It’s ten PM on Christmas Day Eve and quiet descends as families slowly begin to return to their pre-Christmas routine. The gifts are all unwrapped; the main meal eaten; the excitement abated. Maybe children will sleep through the night while their parents clean up and then collapse into bed themselves. This is the part where “All is calm . . . “ becomes appropriate.
December 25 celebrates the birth of Jesus Christ, although the actual date of His birth is unknown. When things were organized, I don’t know how the beginning of winter was chosen as His birthday. But then it wasn’t ever blizzardy in Bethlehem regardless of the season. Rather, tropical was the weather of the day. So maybe those who chose the date didn’t think or know that much of today’s known world is cloaked in snow or ice in December.

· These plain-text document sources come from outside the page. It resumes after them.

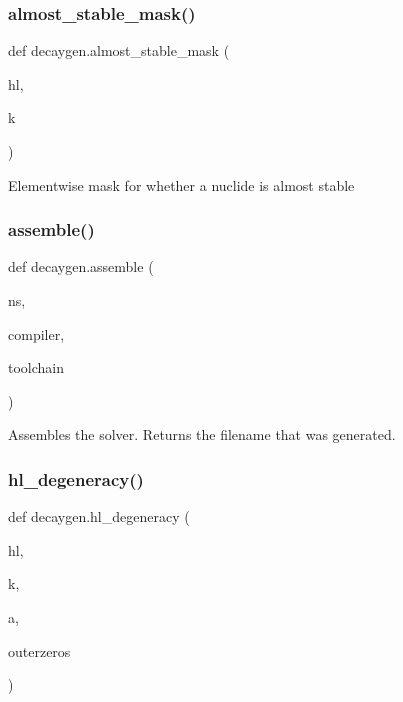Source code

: \subsubsection{\texorpdfstring{almost\+\_\+stable\+\_\+mask()}{almost\_stable\_mask()}}
{\footnotesize\ttfamily def decaygen.\+almost\+\_\+stable\+\_\+mask (\begin{DoxyParamCaption}\item[{}]{hl,  }\item[{}]{k }\end{DoxyParamCaption})}

\begin{DoxyVerb}Elementwise mask for whether a nuclide is almost stable\end{DoxyVerb}
 \mbox{\label{namespacedecaygen_ae1a55c211308fb0ada306dd453b9d5f1}} 
\subsubsection{\texorpdfstring{assemble()}{assemble()}}
{\footnotesize\ttfamily def decaygen.\+assemble (\begin{DoxyParamCaption}\item[{}]{ns,  }\item[{}]{compiler,  }\item[{}]{toolchain }\end{DoxyParamCaption})}

\begin{DoxyVerb}Assembles the solver. Returns the filename that was generated.\end{DoxyVerb}
 \mbox{\label{namespacedecaygen_aa3770d9984327e626888d864436a894f}} 
\subsubsection{\texorpdfstring{hl\+\_\+degeneracy()}{hl\_degeneracy()}}
{\footnotesize\ttfamily def decaygen.\+hl\+\_\+degeneracy (\begin{DoxyParamCaption}\item[{}]{hl,  }\item[{}]{k,  }\item[{}]{a,  }\item[{}]{outerzeros }\end{DoxyParamCaption})}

Still . . . all is calm. Whether one celebrates Christmas with sun-drenched palm trees and fig leaves or snow covered evergreens and pine cones, this is the part where everyone is satisfied, even if they didn’t receive all they wanted from Santa. Their stomachs are full, their brains are on stimulus-overload, their energy is depleted. It’s a default way of sliding into “All is calm.”
Which makes me wonder: Was it Christmas Eve or Christmas Day Eve when Mary gave birth and the angels appeared to the shepherds. When they, in turn, visited the child in the manger. When the Maji came to honor Him too?
I don’t know. And most likely it doesn’t matter, since the birth date of December 25 was arbitrary in the first place. What I like to think, however, is that all the excitement, the pandemonium and the craziness we experience every year is a prelude to the calm that occurred when Jesus Christ was born.